Below are records; count how many of their lines contain the word "theoremstyle" and give the number alone.

======== EXERCISE DATA ========

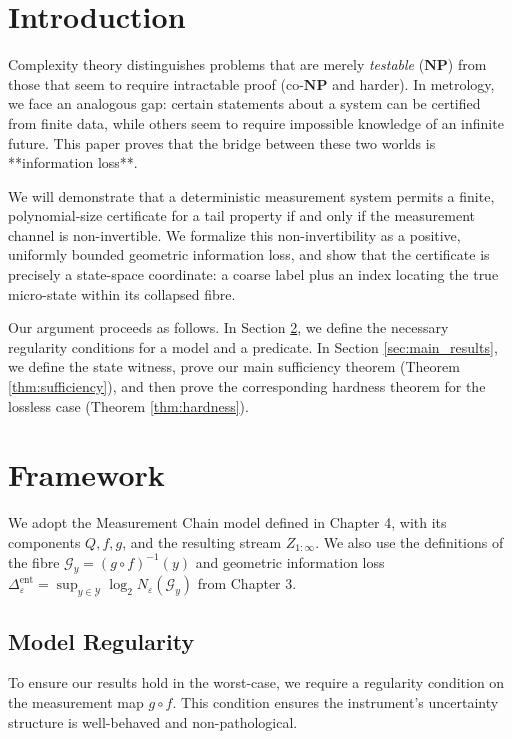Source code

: \documentclass[12pt]{article}
\theoremstyle{definition}
\theoremstyle{plain}
\begin{document}
\section{Introduction}

Complexity theory distinguishes problems that are merely \emph{testable} ($\mathbf{NP}$) from those that seem to require intractable proof (co-$\mathbf{NP}$ and harder). In metrology, we face an analogous gap: certain statements about a system can be certified from finite data, while others seem to require impossible knowledge of an infinite future. This paper proves that the bridge between these two worlds is **information loss**.

We will demonstrate that a deterministic measurement system permits a finite, polynomial-size certificate for a tail property if and only if the measurement channel is non-invertible. We formalize this non-invertibility as a positive, uniformly bounded geometric information loss, and show that the certificate is precisely a state-space coordinate: a coarse label plus an index locating the true micro-state within its collapsed fibre.

Our argument proceeds as follows. In Section \ref{sec:framework}, we define the necessary regularity conditions for a model and a predicate. In Section \ref{sec:main_results}, we define the state witness, prove our main sufficiency theorem (Theorem \ref{thm:sufficiency}), and then prove the corresponding hardness theorem for the lossless case (Theorem \ref{thm:hardness}).

\section{Framework}\label{sec:framework}
We adopt the Measurement Chain model defined in Chapter 4, with its components $Q, f, g$, and the resulting stream $Z_{1:\infty}$. We also use the definitions of the fibre $\mathcal{G}_y = (g \circ f)^{-1}(y)$ and geometric information loss $\Delta^{\text{ent}}_\varepsilon = \sup_{y \in \mathcal{Y}} \log_2 N_\varepsilon(\mathcal{G}_y)$ from Chapter 3.

\subsection{Model Regularity}
To ensure our results hold in the worst-case, we require a regularity condition on the measurement map $g \circ f$. This condition ensures the instrument's uncertainty structure is well-behaved and non-pathological.
\end{document}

========

WRITTEN ANSWER: 2